__PROVIDED INFORMATION__:
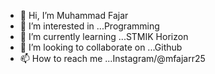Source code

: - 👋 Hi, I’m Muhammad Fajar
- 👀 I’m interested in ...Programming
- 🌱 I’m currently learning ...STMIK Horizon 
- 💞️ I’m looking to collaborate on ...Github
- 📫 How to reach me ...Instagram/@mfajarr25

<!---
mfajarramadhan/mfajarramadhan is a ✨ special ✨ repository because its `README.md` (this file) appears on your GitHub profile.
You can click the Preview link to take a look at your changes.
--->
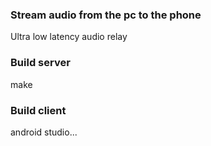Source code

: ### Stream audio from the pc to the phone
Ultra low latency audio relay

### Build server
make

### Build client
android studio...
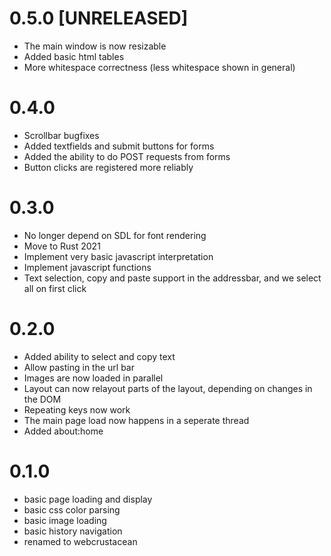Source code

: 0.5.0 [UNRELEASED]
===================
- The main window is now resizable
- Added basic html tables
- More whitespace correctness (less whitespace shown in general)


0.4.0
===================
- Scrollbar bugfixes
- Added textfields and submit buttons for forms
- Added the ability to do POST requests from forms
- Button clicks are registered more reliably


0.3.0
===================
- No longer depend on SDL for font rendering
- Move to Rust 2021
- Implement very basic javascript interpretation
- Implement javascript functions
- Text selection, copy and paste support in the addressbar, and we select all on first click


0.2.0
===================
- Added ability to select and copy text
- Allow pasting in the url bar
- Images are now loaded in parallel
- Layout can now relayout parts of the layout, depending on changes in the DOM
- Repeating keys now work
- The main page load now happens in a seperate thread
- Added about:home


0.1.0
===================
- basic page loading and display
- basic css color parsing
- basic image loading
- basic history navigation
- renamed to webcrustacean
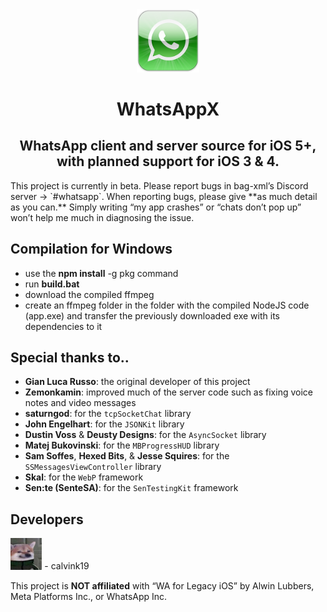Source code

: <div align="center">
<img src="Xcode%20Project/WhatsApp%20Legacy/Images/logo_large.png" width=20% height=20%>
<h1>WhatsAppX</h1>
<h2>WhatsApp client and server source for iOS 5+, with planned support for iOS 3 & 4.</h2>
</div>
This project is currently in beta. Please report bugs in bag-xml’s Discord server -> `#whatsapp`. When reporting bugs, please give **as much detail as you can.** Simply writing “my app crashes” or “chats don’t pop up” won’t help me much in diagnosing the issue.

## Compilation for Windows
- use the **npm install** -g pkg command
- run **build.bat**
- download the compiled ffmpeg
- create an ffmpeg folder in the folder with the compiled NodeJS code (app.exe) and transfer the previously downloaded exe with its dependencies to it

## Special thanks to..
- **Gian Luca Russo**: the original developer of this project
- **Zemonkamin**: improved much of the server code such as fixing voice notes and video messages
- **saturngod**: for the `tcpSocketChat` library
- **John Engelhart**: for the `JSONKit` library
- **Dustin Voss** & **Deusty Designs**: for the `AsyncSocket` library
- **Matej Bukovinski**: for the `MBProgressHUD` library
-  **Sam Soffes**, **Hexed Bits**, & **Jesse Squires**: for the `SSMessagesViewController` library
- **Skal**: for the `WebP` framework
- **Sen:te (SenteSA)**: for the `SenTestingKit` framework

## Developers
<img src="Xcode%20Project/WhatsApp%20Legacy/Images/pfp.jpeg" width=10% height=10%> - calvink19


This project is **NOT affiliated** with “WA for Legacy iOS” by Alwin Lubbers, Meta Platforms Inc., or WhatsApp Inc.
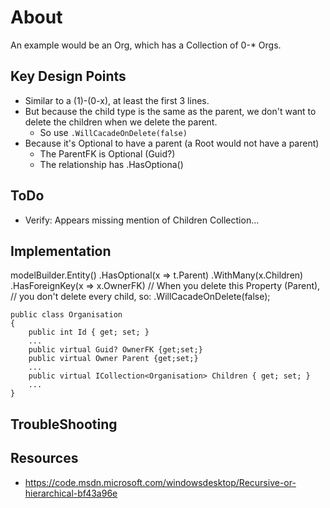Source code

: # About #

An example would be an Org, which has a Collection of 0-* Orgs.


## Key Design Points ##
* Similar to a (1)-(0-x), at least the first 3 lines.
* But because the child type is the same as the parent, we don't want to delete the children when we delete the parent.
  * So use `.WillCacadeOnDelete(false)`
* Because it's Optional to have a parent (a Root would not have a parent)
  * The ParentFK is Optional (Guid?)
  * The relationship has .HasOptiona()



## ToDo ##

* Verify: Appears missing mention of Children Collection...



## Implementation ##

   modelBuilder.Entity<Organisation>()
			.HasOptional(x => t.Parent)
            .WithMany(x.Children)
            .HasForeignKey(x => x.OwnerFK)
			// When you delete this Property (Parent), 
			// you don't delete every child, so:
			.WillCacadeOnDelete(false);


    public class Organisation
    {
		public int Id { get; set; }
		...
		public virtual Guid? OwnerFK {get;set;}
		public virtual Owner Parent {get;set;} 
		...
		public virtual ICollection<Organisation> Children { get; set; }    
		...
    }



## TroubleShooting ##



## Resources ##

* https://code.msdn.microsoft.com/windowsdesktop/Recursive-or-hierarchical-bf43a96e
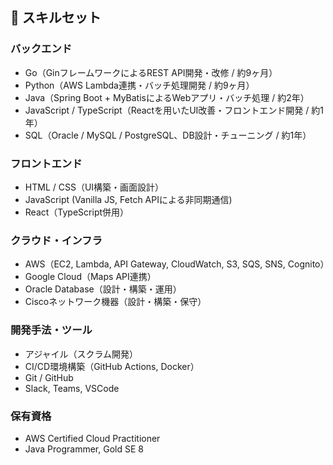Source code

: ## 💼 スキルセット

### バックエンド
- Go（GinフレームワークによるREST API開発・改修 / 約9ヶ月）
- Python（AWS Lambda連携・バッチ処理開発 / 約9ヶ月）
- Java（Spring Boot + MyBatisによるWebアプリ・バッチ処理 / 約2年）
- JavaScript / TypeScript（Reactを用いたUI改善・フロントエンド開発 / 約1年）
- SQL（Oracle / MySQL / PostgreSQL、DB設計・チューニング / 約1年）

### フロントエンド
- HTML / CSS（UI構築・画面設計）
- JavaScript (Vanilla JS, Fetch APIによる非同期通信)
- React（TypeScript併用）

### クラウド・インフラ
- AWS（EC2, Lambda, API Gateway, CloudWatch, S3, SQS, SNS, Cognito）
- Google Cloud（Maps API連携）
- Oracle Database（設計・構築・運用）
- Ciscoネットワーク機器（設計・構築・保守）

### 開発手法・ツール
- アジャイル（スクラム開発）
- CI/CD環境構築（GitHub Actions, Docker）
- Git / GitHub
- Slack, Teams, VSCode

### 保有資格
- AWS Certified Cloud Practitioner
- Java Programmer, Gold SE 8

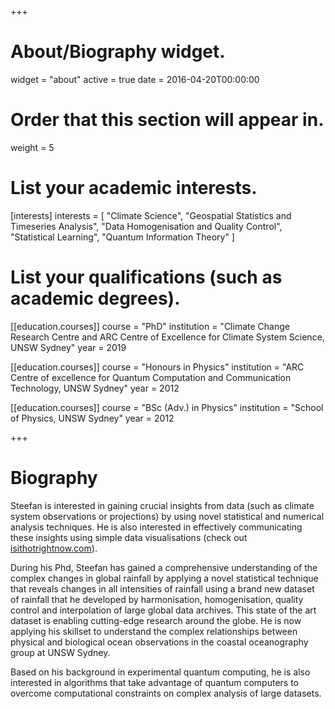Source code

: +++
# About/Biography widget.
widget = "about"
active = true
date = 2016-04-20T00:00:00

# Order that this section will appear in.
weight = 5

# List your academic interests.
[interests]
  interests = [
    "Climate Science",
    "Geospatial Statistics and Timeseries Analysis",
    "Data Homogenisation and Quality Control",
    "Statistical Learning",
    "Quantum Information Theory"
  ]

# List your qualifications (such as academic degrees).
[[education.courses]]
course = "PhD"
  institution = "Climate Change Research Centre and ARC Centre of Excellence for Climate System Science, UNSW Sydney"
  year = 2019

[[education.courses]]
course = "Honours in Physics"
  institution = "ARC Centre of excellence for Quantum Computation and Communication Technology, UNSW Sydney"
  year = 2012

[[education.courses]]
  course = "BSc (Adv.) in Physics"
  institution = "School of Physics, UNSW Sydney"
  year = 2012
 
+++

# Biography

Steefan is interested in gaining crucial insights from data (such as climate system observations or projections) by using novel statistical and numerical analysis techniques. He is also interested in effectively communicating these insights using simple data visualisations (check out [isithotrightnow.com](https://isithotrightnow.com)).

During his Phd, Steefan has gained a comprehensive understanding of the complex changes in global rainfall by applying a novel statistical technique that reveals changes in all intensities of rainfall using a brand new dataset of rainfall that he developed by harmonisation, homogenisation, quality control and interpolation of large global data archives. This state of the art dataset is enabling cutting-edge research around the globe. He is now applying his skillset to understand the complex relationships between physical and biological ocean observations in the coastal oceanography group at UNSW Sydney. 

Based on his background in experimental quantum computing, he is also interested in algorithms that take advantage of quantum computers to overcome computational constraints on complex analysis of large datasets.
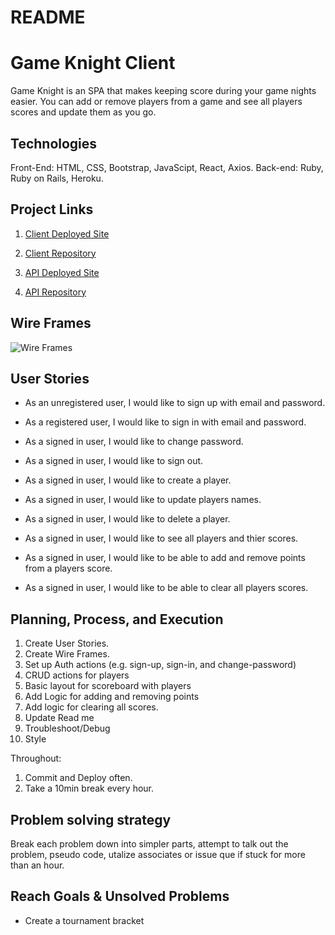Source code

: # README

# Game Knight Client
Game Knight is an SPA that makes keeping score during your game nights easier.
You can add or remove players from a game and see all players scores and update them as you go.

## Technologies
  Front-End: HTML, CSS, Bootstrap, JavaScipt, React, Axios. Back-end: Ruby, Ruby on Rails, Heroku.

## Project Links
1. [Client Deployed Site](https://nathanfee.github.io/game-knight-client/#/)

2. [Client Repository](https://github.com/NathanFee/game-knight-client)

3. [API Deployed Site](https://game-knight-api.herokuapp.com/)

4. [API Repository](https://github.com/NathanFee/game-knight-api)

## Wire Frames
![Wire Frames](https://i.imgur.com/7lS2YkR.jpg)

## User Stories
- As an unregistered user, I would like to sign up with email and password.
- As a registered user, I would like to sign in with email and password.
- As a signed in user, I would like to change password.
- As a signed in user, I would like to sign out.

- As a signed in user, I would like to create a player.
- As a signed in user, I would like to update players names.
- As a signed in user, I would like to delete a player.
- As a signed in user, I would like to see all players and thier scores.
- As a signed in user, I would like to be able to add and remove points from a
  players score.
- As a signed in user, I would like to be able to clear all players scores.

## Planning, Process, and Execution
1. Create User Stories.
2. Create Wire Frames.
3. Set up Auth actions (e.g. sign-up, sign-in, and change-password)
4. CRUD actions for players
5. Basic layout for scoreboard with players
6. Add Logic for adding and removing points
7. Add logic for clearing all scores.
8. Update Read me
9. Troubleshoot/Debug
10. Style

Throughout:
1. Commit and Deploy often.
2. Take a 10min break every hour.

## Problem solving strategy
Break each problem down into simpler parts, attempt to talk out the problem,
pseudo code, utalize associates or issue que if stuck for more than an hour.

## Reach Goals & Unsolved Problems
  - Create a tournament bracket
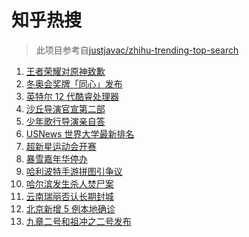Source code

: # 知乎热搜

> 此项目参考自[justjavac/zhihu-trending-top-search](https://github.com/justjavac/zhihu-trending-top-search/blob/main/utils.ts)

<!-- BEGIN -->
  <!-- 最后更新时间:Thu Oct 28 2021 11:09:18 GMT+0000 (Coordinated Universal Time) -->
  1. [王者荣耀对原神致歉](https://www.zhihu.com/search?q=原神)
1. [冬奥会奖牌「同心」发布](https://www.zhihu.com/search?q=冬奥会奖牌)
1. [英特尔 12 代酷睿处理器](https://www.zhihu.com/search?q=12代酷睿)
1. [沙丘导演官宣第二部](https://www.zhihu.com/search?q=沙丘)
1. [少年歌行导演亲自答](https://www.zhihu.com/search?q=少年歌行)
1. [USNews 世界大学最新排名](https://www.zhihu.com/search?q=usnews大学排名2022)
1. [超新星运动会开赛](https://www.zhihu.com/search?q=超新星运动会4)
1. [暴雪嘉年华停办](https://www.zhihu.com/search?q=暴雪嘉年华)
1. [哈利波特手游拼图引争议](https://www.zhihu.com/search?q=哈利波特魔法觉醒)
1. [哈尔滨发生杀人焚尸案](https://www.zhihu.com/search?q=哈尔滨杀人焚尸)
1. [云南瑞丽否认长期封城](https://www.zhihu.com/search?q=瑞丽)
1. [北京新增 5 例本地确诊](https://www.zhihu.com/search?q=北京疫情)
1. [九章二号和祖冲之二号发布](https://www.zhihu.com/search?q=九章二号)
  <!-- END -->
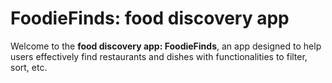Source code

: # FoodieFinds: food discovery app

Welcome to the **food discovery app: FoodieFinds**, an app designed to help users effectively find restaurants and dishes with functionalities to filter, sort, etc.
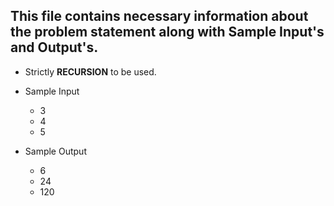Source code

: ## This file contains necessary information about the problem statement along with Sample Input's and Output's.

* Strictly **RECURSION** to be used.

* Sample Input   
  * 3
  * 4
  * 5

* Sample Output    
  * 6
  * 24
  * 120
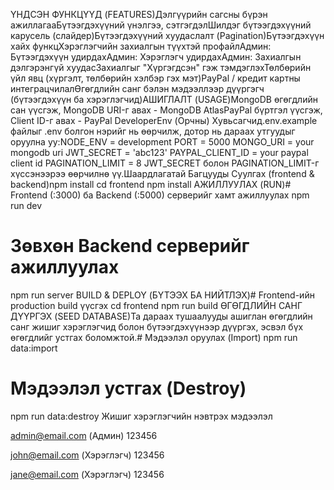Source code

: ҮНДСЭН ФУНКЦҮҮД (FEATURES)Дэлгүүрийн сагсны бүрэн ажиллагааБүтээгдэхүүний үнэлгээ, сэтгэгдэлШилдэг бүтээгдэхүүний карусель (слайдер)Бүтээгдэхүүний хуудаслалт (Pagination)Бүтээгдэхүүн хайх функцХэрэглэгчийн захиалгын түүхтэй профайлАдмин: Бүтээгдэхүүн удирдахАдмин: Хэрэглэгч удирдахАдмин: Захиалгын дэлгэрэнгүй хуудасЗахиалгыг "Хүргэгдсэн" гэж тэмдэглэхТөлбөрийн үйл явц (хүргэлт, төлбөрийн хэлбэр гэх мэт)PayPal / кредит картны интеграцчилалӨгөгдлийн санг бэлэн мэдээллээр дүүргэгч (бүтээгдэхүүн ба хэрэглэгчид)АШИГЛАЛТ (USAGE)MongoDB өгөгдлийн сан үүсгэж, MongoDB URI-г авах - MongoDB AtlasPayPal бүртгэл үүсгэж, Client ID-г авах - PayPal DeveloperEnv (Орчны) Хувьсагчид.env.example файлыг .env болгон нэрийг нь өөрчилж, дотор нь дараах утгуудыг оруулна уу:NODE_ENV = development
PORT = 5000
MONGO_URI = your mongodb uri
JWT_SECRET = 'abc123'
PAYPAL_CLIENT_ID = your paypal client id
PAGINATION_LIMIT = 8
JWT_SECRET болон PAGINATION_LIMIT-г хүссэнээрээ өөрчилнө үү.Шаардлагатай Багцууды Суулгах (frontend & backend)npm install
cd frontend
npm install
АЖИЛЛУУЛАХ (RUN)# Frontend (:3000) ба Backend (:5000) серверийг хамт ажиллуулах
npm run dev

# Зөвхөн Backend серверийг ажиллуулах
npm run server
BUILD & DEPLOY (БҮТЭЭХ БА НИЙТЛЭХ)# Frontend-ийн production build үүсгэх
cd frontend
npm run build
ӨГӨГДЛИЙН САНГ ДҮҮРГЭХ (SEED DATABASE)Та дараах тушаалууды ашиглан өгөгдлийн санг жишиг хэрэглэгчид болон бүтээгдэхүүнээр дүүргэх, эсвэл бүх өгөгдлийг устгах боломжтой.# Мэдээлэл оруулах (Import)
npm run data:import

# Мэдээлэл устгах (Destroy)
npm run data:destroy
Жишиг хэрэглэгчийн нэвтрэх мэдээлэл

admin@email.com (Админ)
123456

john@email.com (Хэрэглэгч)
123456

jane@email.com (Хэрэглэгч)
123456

__WHAT TO PRODUCE__: Every line above from the line with "- Text selection, copy" to the line with "- The main page", inclusive, must be returned exactly; no other line belongs in the reply.

__RESPONSE__:
- Text selection, copy and paste support in the addressbar, and we select all on first click


0.2.0
===================
- Added ability to select and copy text
- Allow pasting in the url bar
- Images are now loaded in parallel
- Layout can now relayout parts of the layout, depending on changes in the DOM
- Repeating keys now work
- The main page load now happens in a seperate thread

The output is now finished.